» Task material
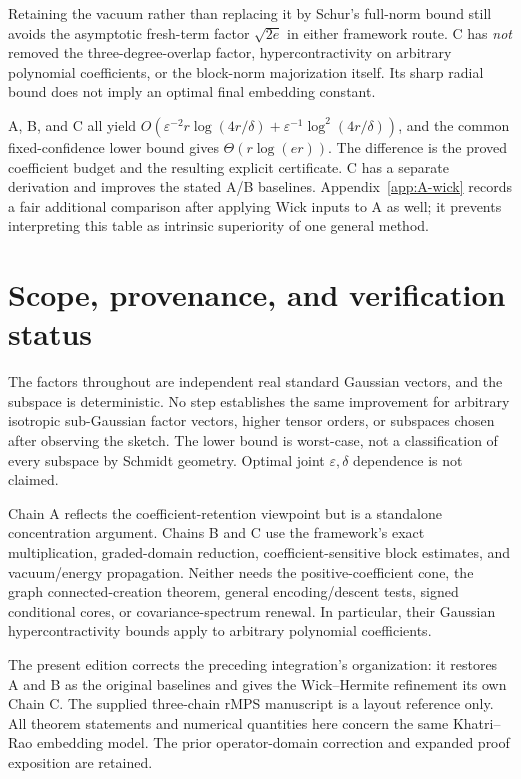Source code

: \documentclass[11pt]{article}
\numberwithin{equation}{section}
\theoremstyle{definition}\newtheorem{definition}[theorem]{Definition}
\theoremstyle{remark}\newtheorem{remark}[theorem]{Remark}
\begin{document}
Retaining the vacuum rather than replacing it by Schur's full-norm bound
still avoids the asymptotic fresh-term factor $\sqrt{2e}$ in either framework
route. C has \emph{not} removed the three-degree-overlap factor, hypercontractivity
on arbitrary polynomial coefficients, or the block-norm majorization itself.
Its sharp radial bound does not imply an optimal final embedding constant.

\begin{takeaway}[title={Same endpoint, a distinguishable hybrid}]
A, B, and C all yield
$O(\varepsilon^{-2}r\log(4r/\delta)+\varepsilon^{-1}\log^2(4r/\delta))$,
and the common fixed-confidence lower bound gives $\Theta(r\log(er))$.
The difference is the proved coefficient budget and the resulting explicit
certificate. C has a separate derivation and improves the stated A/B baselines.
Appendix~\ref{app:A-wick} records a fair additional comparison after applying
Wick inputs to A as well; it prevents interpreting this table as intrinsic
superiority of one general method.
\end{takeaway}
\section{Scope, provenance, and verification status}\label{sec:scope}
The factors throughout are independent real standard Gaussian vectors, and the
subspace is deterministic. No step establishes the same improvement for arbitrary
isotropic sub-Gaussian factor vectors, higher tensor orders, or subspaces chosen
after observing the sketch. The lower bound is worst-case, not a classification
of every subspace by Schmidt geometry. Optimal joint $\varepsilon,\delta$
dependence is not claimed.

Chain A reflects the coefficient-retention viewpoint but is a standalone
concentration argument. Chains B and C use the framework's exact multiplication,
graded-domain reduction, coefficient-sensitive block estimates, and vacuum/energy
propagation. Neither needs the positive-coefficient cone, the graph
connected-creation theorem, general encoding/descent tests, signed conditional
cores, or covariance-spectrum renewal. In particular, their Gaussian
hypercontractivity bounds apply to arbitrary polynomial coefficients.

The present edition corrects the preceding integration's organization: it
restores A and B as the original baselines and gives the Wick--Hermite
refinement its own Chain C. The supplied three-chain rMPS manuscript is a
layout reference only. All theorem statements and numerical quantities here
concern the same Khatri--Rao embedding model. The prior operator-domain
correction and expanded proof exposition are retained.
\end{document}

---

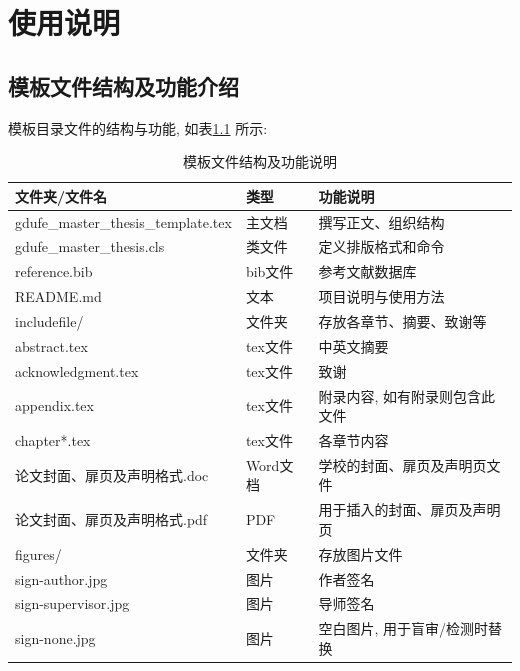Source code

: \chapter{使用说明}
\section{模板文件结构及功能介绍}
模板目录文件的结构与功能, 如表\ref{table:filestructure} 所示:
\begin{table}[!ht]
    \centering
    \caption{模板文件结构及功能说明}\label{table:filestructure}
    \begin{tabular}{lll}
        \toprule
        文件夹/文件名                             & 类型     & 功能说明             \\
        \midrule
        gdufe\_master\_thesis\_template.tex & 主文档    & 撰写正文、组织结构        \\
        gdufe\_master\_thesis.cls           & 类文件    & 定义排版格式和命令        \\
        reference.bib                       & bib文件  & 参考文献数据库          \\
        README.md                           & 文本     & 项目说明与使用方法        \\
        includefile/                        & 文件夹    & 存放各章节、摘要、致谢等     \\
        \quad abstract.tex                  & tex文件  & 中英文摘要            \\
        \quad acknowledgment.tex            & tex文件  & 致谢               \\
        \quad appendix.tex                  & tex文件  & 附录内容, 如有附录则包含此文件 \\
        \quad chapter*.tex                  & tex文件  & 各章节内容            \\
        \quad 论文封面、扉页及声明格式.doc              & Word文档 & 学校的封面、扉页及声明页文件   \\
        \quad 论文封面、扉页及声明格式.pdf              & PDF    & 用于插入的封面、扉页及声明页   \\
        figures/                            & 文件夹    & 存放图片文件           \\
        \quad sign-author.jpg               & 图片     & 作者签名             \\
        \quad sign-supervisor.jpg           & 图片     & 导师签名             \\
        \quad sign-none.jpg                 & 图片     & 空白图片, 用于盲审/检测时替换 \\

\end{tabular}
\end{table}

---

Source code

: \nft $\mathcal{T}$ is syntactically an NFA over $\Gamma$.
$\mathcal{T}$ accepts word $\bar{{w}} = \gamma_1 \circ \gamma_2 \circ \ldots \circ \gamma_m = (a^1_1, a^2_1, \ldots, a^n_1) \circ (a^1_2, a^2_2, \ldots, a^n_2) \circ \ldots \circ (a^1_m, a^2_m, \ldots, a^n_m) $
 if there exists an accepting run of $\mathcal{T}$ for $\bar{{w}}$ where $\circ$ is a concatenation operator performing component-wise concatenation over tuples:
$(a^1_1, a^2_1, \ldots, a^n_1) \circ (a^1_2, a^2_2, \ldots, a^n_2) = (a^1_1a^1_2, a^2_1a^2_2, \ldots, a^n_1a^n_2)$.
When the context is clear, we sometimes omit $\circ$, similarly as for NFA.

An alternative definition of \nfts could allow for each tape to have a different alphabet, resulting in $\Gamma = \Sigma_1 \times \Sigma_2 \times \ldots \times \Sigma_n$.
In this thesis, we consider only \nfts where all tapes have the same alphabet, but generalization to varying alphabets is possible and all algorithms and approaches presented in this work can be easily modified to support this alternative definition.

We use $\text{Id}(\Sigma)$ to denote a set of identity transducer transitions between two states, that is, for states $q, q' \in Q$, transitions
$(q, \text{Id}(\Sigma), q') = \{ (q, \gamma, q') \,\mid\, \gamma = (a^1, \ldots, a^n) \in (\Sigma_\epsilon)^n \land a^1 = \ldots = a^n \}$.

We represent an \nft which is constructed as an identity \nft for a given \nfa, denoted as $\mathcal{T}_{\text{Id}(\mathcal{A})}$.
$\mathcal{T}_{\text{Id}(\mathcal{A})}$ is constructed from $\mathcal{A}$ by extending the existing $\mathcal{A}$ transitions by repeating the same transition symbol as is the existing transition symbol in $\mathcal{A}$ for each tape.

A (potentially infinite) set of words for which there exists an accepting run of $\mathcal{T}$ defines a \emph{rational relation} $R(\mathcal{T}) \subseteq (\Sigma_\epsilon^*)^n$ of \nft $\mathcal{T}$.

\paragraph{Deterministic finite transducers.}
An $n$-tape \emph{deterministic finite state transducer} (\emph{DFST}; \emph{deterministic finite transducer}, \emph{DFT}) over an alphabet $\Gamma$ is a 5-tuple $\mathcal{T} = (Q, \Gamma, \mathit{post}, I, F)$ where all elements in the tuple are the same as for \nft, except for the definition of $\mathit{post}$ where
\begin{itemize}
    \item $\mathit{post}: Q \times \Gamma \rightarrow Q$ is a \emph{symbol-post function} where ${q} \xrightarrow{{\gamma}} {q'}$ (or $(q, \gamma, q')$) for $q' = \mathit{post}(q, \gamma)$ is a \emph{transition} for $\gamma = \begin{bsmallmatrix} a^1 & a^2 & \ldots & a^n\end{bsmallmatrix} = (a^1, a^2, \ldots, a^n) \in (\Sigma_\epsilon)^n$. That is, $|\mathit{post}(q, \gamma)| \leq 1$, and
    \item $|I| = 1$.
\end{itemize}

» Instructions for the task
Return, with no change at all, every line in the entries above from the line containing "comparison after applying" through the line containing "layout reference only.".

» Response to the exercise
Appendix~\ref{app:A-wick} records a fair additional comparison after applying
Wick inputs to A as well; it prevents interpreting this table as intrinsic
superiority of one general method.
\end{takeaway}
\section{Scope, provenance, and verification status}\label{sec:scope}
The factors throughout are independent real standard Gaussian vectors, and the
subspace is deterministic. No step establishes the same improvement for arbitrary
isotropic sub-Gaussian factor vectors, higher tensor orders, or subspaces chosen
after observing the sketch. The lower bound is worst-case, not a classification
of every subspace by Schmidt geometry. Optimal joint $\varepsilon,\delta$
dependence is not claimed.

Chain A reflects the coefficient-retention viewpoint but is a standalone
concentration argument. Chains B and C use the framework's exact multiplication,
graded-domain reduction, coefficient-sensitive block estimates, and vacuum/energy
propagation. Neither needs the positive-coefficient cone, the graph
connected-creation theorem, general encoding/descent tests, signed conditional
cores, or covariance-spectrum renewal. In particular, their Gaussian
hypercontractivity bounds apply to arbitrary polynomial coefficients.

The present edition corrects the preceding integration's organization: it
restores A and B as the original baselines and gives the Wick--Hermite
refinement its own Chain C. The supplied three-chain rMPS manuscript is a
layout reference only. All theorem statements and numerical quantities here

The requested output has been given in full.